● Work to be completed
Looking at the data below, state how many lines contain "OpenCV". No other words are wanted.

● Entries supplied
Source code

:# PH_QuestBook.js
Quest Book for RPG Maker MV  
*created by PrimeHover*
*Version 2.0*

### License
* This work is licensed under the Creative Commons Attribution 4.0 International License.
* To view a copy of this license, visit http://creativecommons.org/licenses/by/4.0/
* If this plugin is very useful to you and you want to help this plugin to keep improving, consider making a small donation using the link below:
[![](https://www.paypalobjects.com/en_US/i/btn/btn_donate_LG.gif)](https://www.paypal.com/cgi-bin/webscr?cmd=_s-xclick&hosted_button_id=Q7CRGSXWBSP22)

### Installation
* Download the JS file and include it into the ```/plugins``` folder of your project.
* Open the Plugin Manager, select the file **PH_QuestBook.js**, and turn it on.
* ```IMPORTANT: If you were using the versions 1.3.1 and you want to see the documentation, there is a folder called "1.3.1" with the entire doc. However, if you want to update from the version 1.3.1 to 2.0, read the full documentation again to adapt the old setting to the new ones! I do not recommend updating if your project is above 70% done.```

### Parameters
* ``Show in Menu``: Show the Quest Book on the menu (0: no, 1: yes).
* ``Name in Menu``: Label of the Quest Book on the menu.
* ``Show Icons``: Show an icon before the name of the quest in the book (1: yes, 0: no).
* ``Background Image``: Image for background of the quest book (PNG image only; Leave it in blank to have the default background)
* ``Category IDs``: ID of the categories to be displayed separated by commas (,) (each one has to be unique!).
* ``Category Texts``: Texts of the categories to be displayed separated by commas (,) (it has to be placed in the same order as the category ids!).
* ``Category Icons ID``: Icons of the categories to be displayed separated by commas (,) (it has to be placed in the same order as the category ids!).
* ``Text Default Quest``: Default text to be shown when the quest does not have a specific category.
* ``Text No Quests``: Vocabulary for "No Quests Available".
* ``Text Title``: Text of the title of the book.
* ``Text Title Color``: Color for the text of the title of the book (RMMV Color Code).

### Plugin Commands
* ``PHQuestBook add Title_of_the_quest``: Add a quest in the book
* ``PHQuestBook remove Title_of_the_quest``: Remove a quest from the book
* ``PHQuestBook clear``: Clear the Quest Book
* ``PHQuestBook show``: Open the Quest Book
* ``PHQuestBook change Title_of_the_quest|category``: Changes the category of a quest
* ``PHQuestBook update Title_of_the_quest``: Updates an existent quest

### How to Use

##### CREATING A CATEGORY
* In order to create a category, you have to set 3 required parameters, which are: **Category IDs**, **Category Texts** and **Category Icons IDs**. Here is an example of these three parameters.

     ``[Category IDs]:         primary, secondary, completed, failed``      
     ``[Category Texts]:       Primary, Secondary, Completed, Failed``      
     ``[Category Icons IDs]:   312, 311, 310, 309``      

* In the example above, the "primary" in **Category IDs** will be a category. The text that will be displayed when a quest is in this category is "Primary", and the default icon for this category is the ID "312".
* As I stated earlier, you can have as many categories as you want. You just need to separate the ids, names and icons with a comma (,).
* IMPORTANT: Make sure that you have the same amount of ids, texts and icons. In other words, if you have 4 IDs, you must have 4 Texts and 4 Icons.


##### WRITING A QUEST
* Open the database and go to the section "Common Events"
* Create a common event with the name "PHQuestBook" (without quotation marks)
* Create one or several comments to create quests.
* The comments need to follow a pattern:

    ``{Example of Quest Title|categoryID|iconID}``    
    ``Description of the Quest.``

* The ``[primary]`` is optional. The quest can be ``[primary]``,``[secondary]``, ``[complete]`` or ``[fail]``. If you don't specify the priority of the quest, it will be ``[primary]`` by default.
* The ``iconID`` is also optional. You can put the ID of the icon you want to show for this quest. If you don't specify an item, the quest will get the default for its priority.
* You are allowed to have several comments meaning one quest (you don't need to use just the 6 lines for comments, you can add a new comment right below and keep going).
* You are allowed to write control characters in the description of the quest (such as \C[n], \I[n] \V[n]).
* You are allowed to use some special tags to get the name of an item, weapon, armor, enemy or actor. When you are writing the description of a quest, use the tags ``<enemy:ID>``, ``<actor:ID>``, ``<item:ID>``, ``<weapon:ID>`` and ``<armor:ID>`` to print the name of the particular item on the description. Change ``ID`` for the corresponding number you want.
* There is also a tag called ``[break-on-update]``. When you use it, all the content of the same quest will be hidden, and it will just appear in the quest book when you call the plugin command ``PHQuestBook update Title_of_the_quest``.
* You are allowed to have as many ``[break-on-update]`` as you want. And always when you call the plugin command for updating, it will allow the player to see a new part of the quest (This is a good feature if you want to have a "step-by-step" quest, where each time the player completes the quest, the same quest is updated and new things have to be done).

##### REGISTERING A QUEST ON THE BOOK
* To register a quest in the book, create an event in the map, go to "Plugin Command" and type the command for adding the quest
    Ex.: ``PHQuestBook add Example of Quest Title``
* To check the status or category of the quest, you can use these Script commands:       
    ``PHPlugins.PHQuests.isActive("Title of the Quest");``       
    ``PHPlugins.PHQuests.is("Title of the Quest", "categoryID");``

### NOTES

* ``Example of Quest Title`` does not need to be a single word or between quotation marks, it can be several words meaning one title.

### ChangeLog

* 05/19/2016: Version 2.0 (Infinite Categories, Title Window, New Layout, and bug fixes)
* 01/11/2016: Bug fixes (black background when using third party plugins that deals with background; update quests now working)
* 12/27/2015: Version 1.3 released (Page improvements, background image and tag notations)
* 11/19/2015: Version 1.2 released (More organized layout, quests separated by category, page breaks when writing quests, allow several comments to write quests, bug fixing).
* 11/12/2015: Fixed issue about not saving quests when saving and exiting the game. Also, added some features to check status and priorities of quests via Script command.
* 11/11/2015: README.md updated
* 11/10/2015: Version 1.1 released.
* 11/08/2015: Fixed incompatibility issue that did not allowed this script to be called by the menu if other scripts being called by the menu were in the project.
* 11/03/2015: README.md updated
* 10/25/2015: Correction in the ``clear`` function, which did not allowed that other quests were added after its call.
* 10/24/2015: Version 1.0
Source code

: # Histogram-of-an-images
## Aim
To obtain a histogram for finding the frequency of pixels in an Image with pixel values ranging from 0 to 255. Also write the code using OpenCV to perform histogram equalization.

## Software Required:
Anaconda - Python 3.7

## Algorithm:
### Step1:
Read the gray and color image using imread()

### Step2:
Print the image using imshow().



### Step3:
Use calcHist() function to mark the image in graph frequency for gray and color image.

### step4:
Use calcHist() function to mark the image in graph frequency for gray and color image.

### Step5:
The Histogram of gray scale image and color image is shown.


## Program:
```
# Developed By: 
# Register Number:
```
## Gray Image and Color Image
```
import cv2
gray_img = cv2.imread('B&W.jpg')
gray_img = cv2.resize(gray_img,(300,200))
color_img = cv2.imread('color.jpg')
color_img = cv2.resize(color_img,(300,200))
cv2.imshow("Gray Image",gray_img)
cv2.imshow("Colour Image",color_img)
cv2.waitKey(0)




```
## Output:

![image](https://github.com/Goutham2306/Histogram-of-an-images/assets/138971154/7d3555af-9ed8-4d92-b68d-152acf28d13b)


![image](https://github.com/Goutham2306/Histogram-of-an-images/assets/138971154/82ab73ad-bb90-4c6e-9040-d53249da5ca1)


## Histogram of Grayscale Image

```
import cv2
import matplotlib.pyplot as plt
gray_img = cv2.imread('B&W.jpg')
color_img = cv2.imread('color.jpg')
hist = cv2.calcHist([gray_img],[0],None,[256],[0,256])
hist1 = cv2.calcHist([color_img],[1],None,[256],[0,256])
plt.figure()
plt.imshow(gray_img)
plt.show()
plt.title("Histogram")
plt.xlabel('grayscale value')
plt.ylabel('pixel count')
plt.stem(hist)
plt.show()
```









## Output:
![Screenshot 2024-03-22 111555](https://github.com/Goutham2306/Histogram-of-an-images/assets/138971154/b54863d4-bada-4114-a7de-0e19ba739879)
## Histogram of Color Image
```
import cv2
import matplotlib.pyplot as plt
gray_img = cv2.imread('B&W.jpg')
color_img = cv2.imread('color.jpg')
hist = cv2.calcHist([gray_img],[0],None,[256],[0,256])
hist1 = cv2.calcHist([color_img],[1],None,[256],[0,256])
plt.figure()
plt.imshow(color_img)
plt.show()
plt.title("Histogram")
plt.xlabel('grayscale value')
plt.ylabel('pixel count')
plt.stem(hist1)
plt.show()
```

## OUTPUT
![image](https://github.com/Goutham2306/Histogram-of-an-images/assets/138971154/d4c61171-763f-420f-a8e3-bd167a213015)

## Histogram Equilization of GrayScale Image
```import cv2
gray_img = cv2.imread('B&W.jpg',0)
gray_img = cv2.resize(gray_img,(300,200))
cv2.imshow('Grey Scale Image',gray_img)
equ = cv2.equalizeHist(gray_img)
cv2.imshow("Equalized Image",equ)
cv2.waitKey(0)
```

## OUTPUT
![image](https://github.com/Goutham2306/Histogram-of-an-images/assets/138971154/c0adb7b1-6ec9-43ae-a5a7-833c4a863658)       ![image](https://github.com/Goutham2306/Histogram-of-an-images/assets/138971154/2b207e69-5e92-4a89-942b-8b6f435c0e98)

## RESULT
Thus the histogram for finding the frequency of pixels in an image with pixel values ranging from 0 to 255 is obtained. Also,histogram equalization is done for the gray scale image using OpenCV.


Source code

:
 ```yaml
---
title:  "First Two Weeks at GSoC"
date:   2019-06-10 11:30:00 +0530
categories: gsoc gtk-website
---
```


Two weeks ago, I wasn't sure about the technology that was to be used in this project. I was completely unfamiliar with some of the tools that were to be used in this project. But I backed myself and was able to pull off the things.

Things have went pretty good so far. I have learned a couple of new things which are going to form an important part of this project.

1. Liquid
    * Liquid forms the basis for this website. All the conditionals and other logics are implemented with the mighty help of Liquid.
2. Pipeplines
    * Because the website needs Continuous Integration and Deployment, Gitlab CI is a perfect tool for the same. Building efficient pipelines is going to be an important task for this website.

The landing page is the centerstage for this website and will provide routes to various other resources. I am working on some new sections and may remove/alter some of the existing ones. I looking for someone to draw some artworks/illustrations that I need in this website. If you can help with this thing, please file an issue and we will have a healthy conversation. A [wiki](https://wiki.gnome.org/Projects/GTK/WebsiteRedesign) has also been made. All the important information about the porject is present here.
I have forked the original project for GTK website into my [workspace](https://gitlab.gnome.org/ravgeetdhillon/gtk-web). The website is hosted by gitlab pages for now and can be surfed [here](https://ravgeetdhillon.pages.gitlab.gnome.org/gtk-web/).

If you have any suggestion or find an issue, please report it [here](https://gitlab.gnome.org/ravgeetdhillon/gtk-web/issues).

● Response area
2